Despite a lack of negative company-specific news, shares of RH (NYSE:RH) fell 10.8% on Monday. To the contrary, RH stock drifted lower throughout the day even after analysts at Wedbush initiated coverage on the home decor and furnishings retailer early Monday with an "outperform" rating.
It didn't help that the broader market continued to pull back to start the week. And investors should keep in mind that RH shares were up 45% in the year leading up to yesterday's decline -- though they were also still reeling from the company's post-earnings drop in September after RH delivered mixed quarterly results, falling short on revenue but outperforming on earnings relative to expectations.
At the time, RH Chairman and CEO Gary Friedman insisted the the company was avoiding "chasing low quality sales at the expense of profitability." He further teased that the "earnings power of [RH's] new model is proving to be greater than previously anticipated, and will be further amplified when we pivot back to growth in fiscal 2019."

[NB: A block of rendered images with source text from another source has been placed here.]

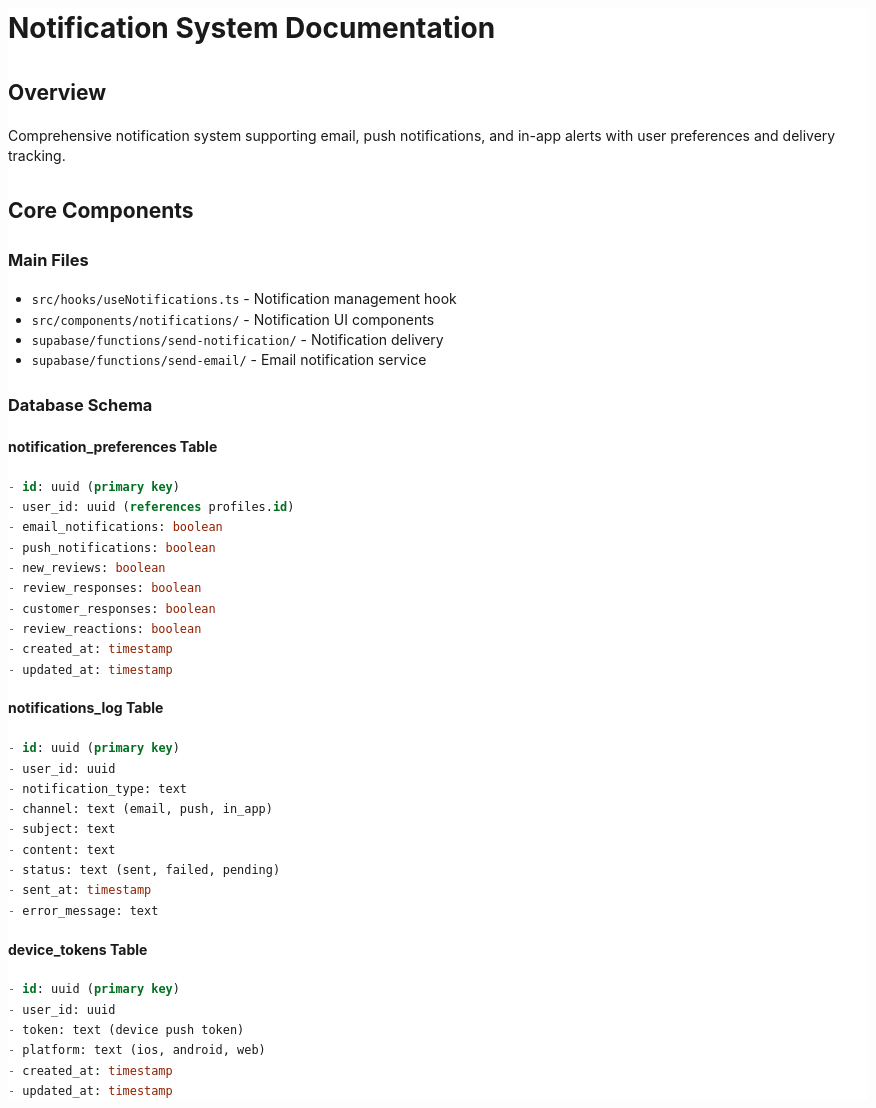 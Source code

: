 
# Notification System Documentation

## Overview
Comprehensive notification system supporting email, push notifications, and in-app alerts with user preferences and delivery tracking.

## Core Components

### Main Files
- `src/hooks/useNotifications.ts` - Notification management hook
- `src/components/notifications/` - Notification UI components
- `supabase/functions/send-notification/` - Notification delivery
- `supabase/functions/send-email/` - Email notification service

### Database Schema

#### notification_preferences Table
```sql
- id: uuid (primary key)
- user_id: uuid (references profiles.id)
- email_notifications: boolean
- push_notifications: boolean
- new_reviews: boolean
- review_responses: boolean
- customer_responses: boolean
- review_reactions: boolean
- created_at: timestamp
- updated_at: timestamp
```

#### notifications_log Table
```sql
- id: uuid (primary key)
- user_id: uuid
- notification_type: text
- channel: text (email, push, in_app)
- subject: text
- content: text
- status: text (sent, failed, pending)
- sent_at: timestamp
- error_message: text
```

#### device_tokens Table
```sql
- id: uuid (primary key)
- user_id: uuid
- token: text (device push token)
- platform: text (ios, android, web)
- created_at: timestamp
- updated_at: timestamp
```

Even so, nearly 39% of RH's total shares outstanding were sold short as of Monday's close, indicating plenty of skepticism for Friedman's prediction and leaving the stock susceptible to more than its fair share of volatility. With RH's next quarterly report slated for early December, and until it can show more sustained evidence of its outsized earnings power, I suspect the stock will continue to be volatile.